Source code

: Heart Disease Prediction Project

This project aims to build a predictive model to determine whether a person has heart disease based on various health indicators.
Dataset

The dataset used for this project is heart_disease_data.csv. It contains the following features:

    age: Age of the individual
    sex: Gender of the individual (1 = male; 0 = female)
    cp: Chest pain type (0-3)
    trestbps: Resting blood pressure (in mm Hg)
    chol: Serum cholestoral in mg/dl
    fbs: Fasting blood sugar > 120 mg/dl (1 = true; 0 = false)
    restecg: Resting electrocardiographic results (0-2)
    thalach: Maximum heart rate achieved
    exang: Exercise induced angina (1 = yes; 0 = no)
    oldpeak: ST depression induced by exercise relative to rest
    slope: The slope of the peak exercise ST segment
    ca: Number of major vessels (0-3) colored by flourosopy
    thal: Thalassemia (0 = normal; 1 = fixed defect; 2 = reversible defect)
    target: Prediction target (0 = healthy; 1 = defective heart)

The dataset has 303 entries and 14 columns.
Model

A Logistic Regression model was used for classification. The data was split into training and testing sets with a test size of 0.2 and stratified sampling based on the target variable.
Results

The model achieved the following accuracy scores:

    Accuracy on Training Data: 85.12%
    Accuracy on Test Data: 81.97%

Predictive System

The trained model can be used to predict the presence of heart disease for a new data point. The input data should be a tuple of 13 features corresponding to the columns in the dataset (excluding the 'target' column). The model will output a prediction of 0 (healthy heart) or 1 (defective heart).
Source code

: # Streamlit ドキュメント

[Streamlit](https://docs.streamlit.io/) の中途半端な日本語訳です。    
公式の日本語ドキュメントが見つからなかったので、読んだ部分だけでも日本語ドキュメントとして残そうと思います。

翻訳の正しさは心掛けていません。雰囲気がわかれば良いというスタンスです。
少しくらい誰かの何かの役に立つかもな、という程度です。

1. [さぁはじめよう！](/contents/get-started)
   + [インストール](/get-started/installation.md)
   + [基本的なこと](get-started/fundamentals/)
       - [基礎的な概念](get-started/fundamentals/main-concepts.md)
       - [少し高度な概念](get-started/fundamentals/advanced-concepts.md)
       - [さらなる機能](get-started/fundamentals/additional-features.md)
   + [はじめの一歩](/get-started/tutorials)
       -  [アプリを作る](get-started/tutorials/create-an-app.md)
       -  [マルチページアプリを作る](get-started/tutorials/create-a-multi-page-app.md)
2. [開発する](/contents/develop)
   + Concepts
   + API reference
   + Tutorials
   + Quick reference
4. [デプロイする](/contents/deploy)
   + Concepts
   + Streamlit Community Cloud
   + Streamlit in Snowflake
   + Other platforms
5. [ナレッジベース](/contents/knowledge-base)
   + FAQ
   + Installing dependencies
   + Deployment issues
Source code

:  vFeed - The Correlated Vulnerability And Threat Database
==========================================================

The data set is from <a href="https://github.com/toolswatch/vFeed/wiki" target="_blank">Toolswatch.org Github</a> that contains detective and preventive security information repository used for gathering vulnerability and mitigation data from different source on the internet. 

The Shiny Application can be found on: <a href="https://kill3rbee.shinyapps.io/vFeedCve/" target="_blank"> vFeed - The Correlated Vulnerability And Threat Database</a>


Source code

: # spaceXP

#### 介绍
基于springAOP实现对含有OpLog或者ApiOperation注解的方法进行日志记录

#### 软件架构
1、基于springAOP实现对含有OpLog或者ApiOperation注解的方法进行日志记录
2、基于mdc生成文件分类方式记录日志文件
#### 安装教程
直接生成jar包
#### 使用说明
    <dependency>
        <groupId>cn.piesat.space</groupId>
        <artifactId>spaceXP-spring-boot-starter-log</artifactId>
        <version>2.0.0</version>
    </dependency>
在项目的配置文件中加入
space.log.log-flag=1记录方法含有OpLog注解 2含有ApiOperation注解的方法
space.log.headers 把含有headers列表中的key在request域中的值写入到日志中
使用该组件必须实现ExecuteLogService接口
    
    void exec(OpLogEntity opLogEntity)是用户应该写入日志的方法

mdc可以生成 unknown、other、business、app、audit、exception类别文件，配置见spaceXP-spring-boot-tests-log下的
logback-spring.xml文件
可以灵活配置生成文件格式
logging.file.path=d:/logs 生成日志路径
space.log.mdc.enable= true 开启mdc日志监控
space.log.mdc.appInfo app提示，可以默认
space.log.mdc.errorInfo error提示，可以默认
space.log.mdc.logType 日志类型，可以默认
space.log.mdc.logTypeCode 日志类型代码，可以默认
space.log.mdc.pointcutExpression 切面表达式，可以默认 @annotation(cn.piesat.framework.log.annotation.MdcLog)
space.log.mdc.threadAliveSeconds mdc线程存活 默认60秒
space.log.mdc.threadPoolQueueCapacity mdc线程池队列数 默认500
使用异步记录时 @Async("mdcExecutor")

* _Required action_
The lines to copy run from the start of the records above through the line holding "oldpeak: ST depression"; give them exactly, both ends included, and nothing else.

* _Reply_
Source code

: Heart Disease Prediction Project

This project aims to build a predictive model to determine whether a person has heart disease based on various health indicators.
Dataset

The dataset used for this project is heart_disease_data.csv. It contains the following features:

    age: Age of the individual
    sex: Gender of the individual (1 = male; 0 = female)
    cp: Chest pain type (0-3)
    trestbps: Resting blood pressure (in mm Hg)
    chol: Serum cholestoral in mg/dl
    fbs: Fasting blood sugar > 120 mg/dl (1 = true; 0 = false)
    restecg: Resting electrocardiographic results (0-2)
    thalach: Maximum heart rate achieved
    exang: Exercise induced angina (1 = yes; 0 = no)
    oldpeak: ST depression induced by exercise relative to rest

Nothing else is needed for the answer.